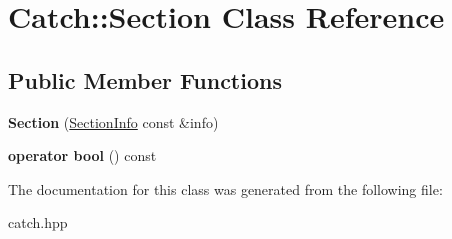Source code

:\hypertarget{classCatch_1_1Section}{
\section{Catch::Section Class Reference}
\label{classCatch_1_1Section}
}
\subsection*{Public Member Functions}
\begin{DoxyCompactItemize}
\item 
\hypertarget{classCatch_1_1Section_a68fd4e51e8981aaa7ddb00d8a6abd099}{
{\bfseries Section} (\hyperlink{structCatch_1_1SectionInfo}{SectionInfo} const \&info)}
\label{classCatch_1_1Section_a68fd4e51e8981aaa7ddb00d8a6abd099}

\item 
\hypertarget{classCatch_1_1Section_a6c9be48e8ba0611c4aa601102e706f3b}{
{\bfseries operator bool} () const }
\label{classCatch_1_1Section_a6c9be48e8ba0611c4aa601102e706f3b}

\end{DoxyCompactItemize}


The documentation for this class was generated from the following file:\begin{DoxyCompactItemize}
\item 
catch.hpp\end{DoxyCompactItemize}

## Task description
Pictures stay out of the copy, while everything else in the records above goes in exactly as written.

## Completed task
Source code

:\hypertarget{classCatch_1_1Section}{
\section{Catch::Section Class Reference}
\label{classCatch_1_1Section}
}
\subsection*{Public Member Functions}
\begin{DoxyCompactItemize}
\item 
\hypertarget{classCatch_1_1Section_a68fd4e51e8981aaa7ddb00d8a6abd099}{
{\bfseries Section} (\hyperlink{structCatch_1_1SectionInfo}{SectionInfo} const \&info)}
\label{classCatch_1_1Section_a68fd4e51e8981aaa7ddb00d8a6abd099}

\item 
\hypertarget{classCatch_1_1Section_a6c9be48e8ba0611c4aa601102e706f3b}{
{\bfseries operator bool} () const }
\label{classCatch_1_1Section_a6c9be48e8ba0611c4aa601102e706f3b}

\end{DoxyCompactItemize}


The documentation for this class was generated from the following file:\begin{DoxyCompactItemize}
\item 
catch.hpp\end{DoxyCompactItemize}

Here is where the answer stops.